For Gist, compromise is crucial

Second, Lecieux and Delcourt want to make sure that Gist offers a balance of stability and novelty to its customers - some of whom are regulars happy with repeat orders of Saison Dupont, while others are looking to be more adventurous. And finally, her and Delcourt have to agree on the beer before they decide to buy it - and that’s not always a given. “We have absolutely not at all the same taste in beers,” Lecieux says, explaining that if one of them is a big fan of a style but the other is not, so long as they can both agree that the beer has been well-executed and comes from a brewer they both respect then they are willing to compromise.

I think people don’t make that mistake any more. I’m more confident, and my friends tell me this, people can see you’re the boss.
— JODY LECIEUX

In the bar’s early days, though, new customers made retrograde assumptions about Lecieux’s position at Gist. “The first year we opened here people thought I was his [Delcourt’s] employee,” Lecieux says. “It was really harsh for the ego…because I know exactly the same things as him.” 

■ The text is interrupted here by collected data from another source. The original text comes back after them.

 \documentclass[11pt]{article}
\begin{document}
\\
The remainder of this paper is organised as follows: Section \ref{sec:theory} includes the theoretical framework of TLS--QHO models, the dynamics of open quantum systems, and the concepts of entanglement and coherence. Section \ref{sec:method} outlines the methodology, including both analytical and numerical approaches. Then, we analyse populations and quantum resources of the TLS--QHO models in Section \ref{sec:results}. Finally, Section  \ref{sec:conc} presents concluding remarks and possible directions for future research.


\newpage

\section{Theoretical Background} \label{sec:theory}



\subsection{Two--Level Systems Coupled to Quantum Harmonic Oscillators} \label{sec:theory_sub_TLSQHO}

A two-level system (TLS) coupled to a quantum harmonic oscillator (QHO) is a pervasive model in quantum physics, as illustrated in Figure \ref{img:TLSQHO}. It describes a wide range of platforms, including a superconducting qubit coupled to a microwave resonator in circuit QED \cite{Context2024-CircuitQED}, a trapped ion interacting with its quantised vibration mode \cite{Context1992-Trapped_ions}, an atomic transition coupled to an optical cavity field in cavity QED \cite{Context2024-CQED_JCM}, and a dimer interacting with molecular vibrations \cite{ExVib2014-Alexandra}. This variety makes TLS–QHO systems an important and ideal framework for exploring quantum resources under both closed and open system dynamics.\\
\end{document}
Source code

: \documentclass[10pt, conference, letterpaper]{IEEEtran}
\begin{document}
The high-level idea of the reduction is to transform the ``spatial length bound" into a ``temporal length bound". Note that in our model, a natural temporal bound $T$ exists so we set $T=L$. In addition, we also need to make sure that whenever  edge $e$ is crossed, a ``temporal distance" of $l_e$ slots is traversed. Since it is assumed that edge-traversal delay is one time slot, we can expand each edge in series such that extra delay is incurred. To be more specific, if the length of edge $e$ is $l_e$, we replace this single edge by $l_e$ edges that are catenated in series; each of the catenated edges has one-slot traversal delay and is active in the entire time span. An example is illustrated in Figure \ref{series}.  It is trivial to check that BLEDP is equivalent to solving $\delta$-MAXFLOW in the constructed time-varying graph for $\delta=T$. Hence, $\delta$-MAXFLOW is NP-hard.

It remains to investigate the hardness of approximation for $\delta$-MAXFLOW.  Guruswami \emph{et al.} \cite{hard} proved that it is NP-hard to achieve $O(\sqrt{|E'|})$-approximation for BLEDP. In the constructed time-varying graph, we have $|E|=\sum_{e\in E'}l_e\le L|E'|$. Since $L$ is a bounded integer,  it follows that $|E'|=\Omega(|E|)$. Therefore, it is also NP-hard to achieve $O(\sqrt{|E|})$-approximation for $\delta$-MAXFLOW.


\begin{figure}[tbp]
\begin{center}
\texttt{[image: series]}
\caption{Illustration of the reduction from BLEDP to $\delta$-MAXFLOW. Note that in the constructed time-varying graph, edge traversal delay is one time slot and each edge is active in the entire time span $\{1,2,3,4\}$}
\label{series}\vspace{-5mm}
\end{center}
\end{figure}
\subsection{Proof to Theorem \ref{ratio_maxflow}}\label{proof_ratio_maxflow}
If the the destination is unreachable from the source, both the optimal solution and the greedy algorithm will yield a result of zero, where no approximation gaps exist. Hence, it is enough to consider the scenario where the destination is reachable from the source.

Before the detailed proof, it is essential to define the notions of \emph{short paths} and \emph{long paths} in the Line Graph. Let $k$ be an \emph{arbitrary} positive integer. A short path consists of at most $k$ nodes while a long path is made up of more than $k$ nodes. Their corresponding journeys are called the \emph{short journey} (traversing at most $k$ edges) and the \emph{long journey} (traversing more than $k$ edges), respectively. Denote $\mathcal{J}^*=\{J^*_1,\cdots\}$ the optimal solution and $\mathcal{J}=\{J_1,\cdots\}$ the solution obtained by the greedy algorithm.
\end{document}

A year into running Gist, and those assumptions ebbed away, and Lecieux grew in confidence and into her role behind the bar. “We [her and Delcourt] are 50-50,” she says. “We are exactly the same partners, we have the same weight in decisions, and exactly the same impact in our business.

“I think people don’t make that mistake any more. I’m more confident, and my friends tell me this, people can see you’re the boss.”


POSTSCRIPT: This interview took place in early February, long before either myself or Jody had an inkling what was to come as a consequence of the spread of Covid-19. The conversation led into excited talk about the plans she and Jenlain had for Gist in 2020 - who they were collaborating with for new cask-conditioned exclusives for the bar, events they had planned, Jenlain’s foray into DJing. 

But right now, none of this is happening, and the future for them, and everyone else working in hospitality is more uncertain than at any time in living memory. I look forward to sharing a triumphant pint with Jody and Jenlain when Gist reopens, and I hope you will join me.